Personal experience is important, but it is not a valid form of evidence against demographic or scientific data—it complements, but it does not override.
Pointing out that a thing exists is not a value judgement about the thing.
If a shoe doesn’t fit—don’t wear it.
It is hard to talk about generational politics.
Part of that is due to the generational trauma that this country inflicts on its citizens.
The Lost Generation was shaped by World War I; the Great Depression and World War II molded the Greatest Generation; the Baby Boomers were shaped by mass cultural and social revolutions; Gen Xers were a latchkey generation more likely to be raised inside and by television; Millennials watched thousands of Americans die on live television; Gen Z has been miming active shooter drills since kindergarten.
We all grew up under attack and that has put some of us on the defensive. And while that posture is understandable, it cannot be an excuse for avoiding conversation.
Especially if generational war is looming.
Generational warfare is a fairly recent creation.
To declare war on a problem or issue, in American politics, is to signal that the full weight of the government is being brought to bear. It’s President Johnson declaring a War on Poverty or President Reagan declaring a War on Drugs. It’s President Bush, less than two weeks after 9/11, declaring a new War on Terror. But like most wars, there is a tendency towards mission creep—the War on Poverty eventually became a war on the poor and the War on Terror would terrorize millions. Or, to paraphrase Tupac Shakur, America invented a war on drugs so the police can bother me.
And the same has happened with generational warfare.
It was first popularized in the 1990s by Baby Boomers—reaching the apex of their political and cultural power in society—looking for ways to verbalize their anxieties around growing old and dependent on others. Authors like Harry Dent, Ken Dychtwald, and Craig Karpel gained popularity by catastrophizing about what the world would look like when Baby Boomers began to age out of the economy. There was a real fear and uncertainty over whether or not younger generations would continue to support programs like Social Security in the coming decades or “rail against greedy geezers and raise the specter of generational warfare.”

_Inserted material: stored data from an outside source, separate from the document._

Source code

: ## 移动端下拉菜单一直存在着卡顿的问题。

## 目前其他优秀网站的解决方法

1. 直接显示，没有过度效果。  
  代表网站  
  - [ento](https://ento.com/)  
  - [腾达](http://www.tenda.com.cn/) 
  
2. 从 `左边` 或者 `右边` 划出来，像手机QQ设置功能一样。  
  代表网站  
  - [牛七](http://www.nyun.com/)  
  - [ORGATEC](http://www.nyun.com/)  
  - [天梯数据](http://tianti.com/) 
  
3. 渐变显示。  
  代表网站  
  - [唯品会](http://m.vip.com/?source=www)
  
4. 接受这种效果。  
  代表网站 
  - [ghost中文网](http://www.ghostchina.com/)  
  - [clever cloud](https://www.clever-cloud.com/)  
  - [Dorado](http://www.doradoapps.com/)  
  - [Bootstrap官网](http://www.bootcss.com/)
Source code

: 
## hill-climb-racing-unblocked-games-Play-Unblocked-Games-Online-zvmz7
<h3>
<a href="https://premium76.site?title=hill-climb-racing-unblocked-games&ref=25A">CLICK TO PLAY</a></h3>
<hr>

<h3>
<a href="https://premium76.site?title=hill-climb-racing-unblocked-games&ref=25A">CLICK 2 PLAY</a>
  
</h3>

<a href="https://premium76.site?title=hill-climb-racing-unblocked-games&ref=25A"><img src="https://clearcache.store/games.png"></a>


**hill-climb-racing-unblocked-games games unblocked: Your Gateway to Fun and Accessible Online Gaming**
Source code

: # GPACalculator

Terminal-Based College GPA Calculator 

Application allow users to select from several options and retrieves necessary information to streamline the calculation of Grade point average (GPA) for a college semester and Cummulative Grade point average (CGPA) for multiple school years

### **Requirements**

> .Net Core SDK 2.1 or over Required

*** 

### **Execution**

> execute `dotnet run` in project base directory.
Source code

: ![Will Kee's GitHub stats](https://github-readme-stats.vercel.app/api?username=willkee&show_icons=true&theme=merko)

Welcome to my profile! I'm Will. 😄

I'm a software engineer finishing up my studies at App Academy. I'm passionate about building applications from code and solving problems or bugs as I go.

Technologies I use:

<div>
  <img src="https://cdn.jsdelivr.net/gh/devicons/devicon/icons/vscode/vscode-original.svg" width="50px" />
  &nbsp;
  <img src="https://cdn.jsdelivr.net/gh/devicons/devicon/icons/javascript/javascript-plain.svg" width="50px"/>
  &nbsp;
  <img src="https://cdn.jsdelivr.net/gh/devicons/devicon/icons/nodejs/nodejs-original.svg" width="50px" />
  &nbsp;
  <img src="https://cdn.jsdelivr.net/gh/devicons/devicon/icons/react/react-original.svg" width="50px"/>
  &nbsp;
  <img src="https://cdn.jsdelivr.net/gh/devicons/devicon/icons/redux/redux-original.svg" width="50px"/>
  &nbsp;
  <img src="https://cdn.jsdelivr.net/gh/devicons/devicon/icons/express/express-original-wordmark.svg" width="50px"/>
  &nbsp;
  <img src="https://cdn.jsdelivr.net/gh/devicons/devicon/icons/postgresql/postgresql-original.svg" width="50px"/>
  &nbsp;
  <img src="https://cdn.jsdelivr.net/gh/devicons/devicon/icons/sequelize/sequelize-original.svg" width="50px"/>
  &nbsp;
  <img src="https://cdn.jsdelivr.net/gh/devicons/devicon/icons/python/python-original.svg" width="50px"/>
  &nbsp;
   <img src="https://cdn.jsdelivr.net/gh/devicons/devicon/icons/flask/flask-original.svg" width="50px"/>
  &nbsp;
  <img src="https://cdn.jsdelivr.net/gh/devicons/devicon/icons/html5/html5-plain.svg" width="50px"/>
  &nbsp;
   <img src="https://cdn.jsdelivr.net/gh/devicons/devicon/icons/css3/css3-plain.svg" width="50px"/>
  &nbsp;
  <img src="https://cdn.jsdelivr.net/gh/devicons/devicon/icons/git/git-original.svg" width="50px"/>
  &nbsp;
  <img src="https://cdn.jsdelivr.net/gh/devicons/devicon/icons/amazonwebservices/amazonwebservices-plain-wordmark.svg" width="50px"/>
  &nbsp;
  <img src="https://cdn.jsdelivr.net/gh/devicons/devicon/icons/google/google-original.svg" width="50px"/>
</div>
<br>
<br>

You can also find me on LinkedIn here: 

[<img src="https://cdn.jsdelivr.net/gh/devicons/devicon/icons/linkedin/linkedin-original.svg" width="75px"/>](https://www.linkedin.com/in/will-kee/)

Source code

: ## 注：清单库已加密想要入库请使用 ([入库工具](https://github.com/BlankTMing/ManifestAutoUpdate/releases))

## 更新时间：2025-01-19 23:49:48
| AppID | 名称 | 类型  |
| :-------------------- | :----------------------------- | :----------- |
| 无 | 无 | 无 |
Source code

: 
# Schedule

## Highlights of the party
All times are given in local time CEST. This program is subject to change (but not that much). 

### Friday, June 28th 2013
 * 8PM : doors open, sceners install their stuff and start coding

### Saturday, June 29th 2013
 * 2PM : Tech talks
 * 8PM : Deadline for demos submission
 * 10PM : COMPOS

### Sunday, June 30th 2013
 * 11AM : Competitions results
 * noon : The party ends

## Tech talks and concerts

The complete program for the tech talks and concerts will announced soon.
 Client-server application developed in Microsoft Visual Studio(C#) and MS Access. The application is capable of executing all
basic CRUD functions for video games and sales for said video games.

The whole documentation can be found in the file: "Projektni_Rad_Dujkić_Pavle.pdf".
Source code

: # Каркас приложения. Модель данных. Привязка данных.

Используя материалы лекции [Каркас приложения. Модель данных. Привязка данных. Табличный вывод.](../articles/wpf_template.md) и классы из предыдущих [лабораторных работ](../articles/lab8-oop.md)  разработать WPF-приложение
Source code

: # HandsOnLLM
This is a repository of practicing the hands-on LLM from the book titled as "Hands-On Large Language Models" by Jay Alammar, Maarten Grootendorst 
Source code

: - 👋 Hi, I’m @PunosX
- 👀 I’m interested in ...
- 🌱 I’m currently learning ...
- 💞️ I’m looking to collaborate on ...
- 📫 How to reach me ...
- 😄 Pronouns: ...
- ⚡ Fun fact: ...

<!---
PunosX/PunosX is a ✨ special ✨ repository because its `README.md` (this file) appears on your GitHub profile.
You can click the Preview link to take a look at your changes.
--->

A lot of authors at the time assumed generational conflict was inevitable and structured their arguments in two phases: how Baby Boomers could thrive during the last few good years and how they could plan for the inevitable collapse that would occur when they began to retire en masse—a collapse preceding an inevitable war.
Financiers William Sterling and Stephen Waite’s Boomernomics: The Future of Your Money in the Upcoming Generational Warfare (1998) foresaw a ten year period of low inflation and relatively high stock prices followed by a drop “as Boomers cash out their retirement accounts and real estate prices…follow suit as a rash of Baby Boomers all decide to sell their houses at the same time.” It’s a short-term future filled with massive potential rewards and a long-term outlook of hoarding and scarcity. Sterling and Waite refer to these periods as “America's Prime Time" and "The Big Chill.”
Because of course they do.
Baby Boomers imagined generational warfare as an inevitable consequence of their hard work, success, and good fortune—it was a defensive posture that assumed future generations would try to take what Baby Boomers believe they’d earned. But soon the economic prosperity of the 1990s gave way to the economic turmoil of the 2000s and anxieties about the coming generational war became less economic and more dystopic.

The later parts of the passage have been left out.